Each issue card has an ignore button that opens up a dialog where you can select why you want to ignore the issue, as well as for how long you want to ignore it.
Checking Ignore this issue until fix is available (which is checked by default if there is currently no remediation) will resurface the vulnerability as soon as we have a fix for it, and you can optionally give additional details on why you’re ignoring the issue.
An issue is ignored until ANY of the conditions happen - either the ignore period expires, OR the vuln becomes fixable.
When you ignore an issue in our UI, it will show who ignored it and allow you to edit or unignore it.
Suppressing issues is possible via the CLI. For node.js projects, you can use Snyk wizard, which will give you the option of ignoring the vulnerability for a period of 30 days. If you want to ignore another supported language or if you want to specify a different duration, you can use the Snyk ignore command.
snyk ignore --id='npm:braces:20180219' --expiry='2018-04-01' --reason='testing'
When using Snyk wizard or Snyk ignore the .snyk policy file is updated with the path and given reason (if one was provided). Here’s an example:
'npm:moment:20170905': - moment: reason: The reason given expires: '2017-12-29T16:10:16.946Z'
More about ignoring issues in the CLI.
Since suppressing vulnerabilities carries a level of risk, there is a setting that allows you to decide whether this feature is available to admins only. To set this, go to your organization settings, and select Admin only in the “Ignores” section. When you enable Admin only for ignores, this will also disable ignores from being added via the CLI because we are unable to prevent non-admins from ignoring issues in this environment.
You can also choose to set the more details field to be a compulsory field when an issue is being ignored, requiring the user to enter a reason for each ignore.
Ignoring security issues shouldn’t be the default action, but it is sometimes necessary.

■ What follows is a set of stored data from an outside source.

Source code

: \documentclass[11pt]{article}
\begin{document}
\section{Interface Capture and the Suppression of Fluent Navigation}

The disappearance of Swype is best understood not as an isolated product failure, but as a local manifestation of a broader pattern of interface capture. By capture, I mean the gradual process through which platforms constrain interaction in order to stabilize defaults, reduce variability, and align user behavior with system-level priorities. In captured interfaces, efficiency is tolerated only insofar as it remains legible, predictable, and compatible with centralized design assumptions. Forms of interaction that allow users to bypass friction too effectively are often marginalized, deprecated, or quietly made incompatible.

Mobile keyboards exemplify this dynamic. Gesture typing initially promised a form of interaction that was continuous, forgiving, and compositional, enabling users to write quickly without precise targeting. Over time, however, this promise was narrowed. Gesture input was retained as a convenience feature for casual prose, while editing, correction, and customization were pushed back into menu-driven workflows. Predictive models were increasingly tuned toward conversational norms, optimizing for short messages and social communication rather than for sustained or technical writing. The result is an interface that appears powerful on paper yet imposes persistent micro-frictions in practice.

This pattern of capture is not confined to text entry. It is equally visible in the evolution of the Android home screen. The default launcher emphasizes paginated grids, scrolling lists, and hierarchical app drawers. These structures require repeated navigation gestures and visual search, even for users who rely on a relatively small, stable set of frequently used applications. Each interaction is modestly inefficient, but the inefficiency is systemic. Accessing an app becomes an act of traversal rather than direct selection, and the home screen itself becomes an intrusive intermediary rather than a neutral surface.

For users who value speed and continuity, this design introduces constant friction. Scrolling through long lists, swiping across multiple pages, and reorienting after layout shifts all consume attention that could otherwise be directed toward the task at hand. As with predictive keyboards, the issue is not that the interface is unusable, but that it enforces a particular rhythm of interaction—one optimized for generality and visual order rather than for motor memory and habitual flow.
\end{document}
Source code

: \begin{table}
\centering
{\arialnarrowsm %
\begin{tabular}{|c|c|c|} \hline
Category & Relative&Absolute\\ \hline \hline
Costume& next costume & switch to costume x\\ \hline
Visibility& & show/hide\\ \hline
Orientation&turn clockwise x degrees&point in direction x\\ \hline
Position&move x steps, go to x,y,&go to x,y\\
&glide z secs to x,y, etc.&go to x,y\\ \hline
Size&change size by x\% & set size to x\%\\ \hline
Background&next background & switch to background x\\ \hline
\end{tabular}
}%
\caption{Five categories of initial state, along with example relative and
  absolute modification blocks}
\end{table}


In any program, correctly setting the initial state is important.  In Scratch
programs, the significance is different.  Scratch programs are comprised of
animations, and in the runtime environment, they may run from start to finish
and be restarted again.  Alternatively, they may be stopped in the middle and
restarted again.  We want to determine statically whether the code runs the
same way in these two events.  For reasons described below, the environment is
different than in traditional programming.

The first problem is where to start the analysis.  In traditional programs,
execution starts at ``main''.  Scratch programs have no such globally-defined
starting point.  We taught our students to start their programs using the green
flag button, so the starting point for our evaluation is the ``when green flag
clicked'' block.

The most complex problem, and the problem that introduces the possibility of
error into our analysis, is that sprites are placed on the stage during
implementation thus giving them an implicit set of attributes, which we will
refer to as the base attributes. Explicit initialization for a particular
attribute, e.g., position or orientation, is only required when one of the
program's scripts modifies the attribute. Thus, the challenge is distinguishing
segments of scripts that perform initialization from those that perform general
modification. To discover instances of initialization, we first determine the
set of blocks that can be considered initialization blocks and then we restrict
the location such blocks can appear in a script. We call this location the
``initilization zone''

The best practice is to fix or patch vulnerabilities, or to remove the vulnerable dependency, but there may still be reasons why you would want to suppress an issue – for example, if an issue doesn’t currently have a fix, you might want to snooze it until it does.
Some issues are irrelevant for certain projects (e.g. a DDOS attack for an internal service). Other times, an issue has a path that makes it non-exploitable. In these scenarios, Snyk would still recommend fixing the issue where possible, as just because the vulnerability is not exploitable today via the current code paths, it does not mean it will not be in the future if the code changes.
Issues can be ignored and viewed via the snyk.io UI using the issue filter on your project, via the Snyk APIs and via the CLI.
If you have access to our Reports feature, you will also be able to see an overview of how many issues in your organization’s projects are ignored, along with an option to filter these so you can drill down into each one. If the issue was ignored in our UI, we include a credit for additional accountability, so you can see who initiated it.